TASK INPUT ->
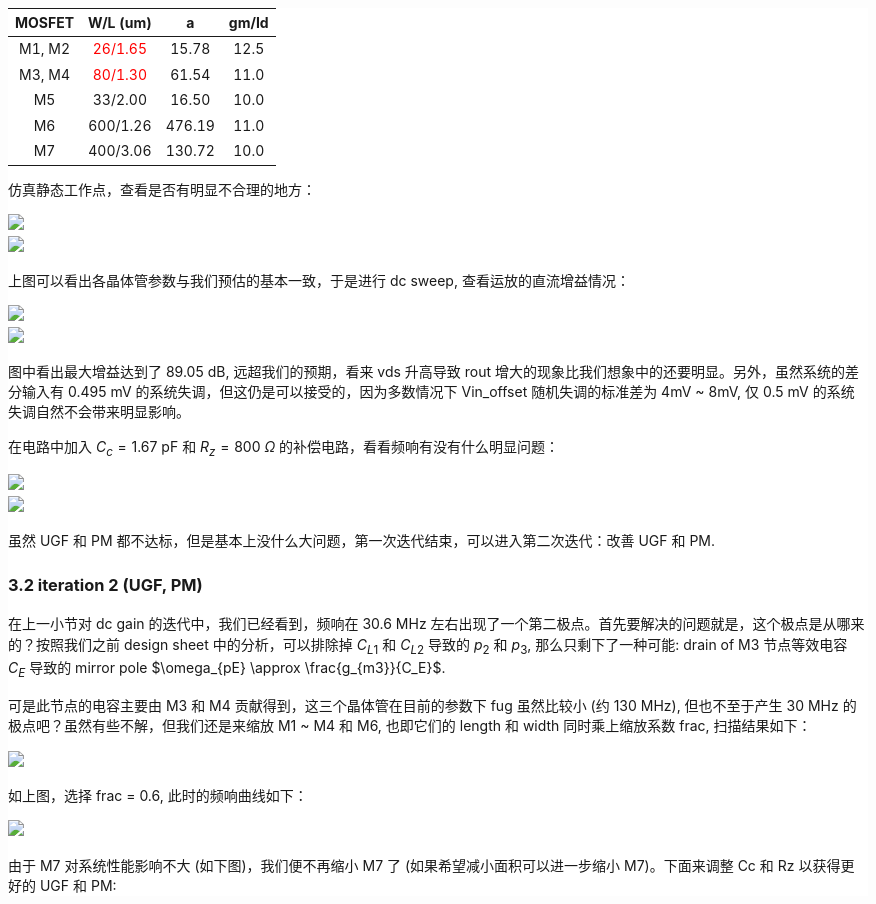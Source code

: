 <div class='center'>

| MOSFET | W/L (um) | a | gm/Id |
|:-:|:-:|:-:|:-:| 
 | M1, M2 | <span style='color:red'> 26/1.65 </span>  | 15.78  | 12.5 |
 | M3, M4 | <span style='color:red'> 80/1.30 </span>  | 61.54  | 11.0 |
 | M5     | 33/2.00  | 16.50  | 10.0 |
 | M6     | 600/1.26 | 476.19 | 11.0 |
 | M7     | 400/3.06 | 130.72 | 10.0 |
</div>

仿真静态工作点，查看是否有明显不合理的地方：

<div class="center"><img src="https://imagebank-0.oss-cn-beijing.aliyuncs.com/VS-PicGo/2025-06-17-18-08-35_OpAmp__twoStage_single_Nulling-Miller__80dB_50MHz_50Vus.png"/></div>
<div class="center"><img src="https://imagebank-0.oss-cn-beijing.aliyuncs.com/VS-PicGo/2025-06-17-18-04-49_OpAmp__twoStage_single_Nulling-Miller__80dB_50MHz_50Vus.png"/></div>

上图可以看出各晶体管参数与我们预估的基本一致，于是进行 dc sweep, 查看运放的直流增益情况：

<div class="center"><img src="https://imagebank-0.oss-cn-beijing.aliyuncs.com/VS-PicGo/2025-06-17-18-15-00_OpAmp__twoStage_single_Nulling-Miller__80dB_50MHz_50Vus.png"/></div>
<div class="center"><img src="https://imagebank-0.oss-cn-beijing.aliyuncs.com/VS-PicGo/2025-06-17-18-16-20_OpAmp__twoStage_single_Nulling-Miller__80dB_50MHz_50Vus.png"/></div>

图中看出最大增益达到了 89.05 dB, 远超我们的预期，看来 vds 升高导致 rout 增大的现象比我们想象中的还要明显。另外，虽然系统的差分输入有 0.495 mV 的系统失调，但这仍是可以接受的，因为多数情况下 Vin_offset 随机失调的标准差为 4mV ~ 8mV, 仅 0.5 mV 的系统失调自然不会带来明显影响。

在电路中加入 $C_c = 1.67 \ \mathrm{pF}$ 和 $R_z = 800 \ \Omega$ 的补偿电路，看看频响有没有什么明显问题：

<div class="center"><img src="https://imagebank-0.oss-cn-beijing.aliyuncs.com/VS-PicGo/2025-06-17-18-36-30_OpAmp__twoStage_single_Nulling-Miller__80dB_50MHz_50Vus.png"/></div>
<div class="center"><img src="https://imagebank-0.oss-cn-beijing.aliyuncs.com/VS-PicGo/2025-06-17-18-36-07_OpAmp__twoStage_single_Nulling-Miller__80dB_50MHz_50Vus.png"/></div>

虽然 UGF 和 PM 都不达标，但是基本上没什么大问题，第一次迭代结束，可以进入第二次迭代：改善 UGF 和 PM.

### 3.2 iteration 2 (UGF, PM)

在上一小节对 dc gain 的迭代中，我们已经看到，频响在 30.6 MHz 左右出现了一个第二极点。首先要解决的问题就是，这个极点是从哪来的？按照我们之前 design sheet 中的分析，可以排除掉 $C_{L1}$ 和 $C_{L2}$ 导致的 $p_2$ 和 $p_3$, 那么只剩下了一种可能: drain of M3 节点等效电容 $C_E$ 导致的 mirror pole $\omega_{pE} \approx \frac{g_{m3}}{C_E}$.

可是此节点的电容主要由 M3 和 M4 贡献得到，这三个晶体管在目前的参数下 fug 虽然比较小 (约 130 MHz), 但也不至于产生 30 MHz 的极点吧？虽然有些不解，但我们还是来缩放 M1 ~ M4 和 M6, 也即它们的 length 和 width 同时乘上缩放系数 frac, 扫描结果如下：

<div class="center"><img src="https://imagebank-0.oss-cn-beijing.aliyuncs.com/VS-PicGo/2025-06-18-01-31-32_OpAmp__twoStage_single_Nulling-Miller__80dB_50MHz_50Vus.png"/></div>

如上图，选择 frac = 0.6, 此时的频响曲线如下：

<div class="center"><img src="https://imagebank-0.oss-cn-beijing.aliyuncs.com/VS-PicGo/2025-06-18-01-33-23_OpAmp__twoStage_single_Nulling-Miller__80dB_50MHz_50Vus.png"/></div>

由于 M7 对系统性能影响不大 (如下图)，我们便不再缩小 M7 了 (如果希望减小面积可以进一步缩小 M7)。下面来调整 Cc 和 Rz 以获得更好的 UGF 和 PM:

EXERCISE INSTRUCTIONS ->
From the listing above, return every line that contains the word "span".

WORKED SOLUTION ->
 | M1, M2 | <span style='color:red'> 26/1.65 </span>  | 15.78  | 12.5 |
 | M3, M4 | <span style='color:red'> 80/1.30 </span>  | 61.54  | 11.0 |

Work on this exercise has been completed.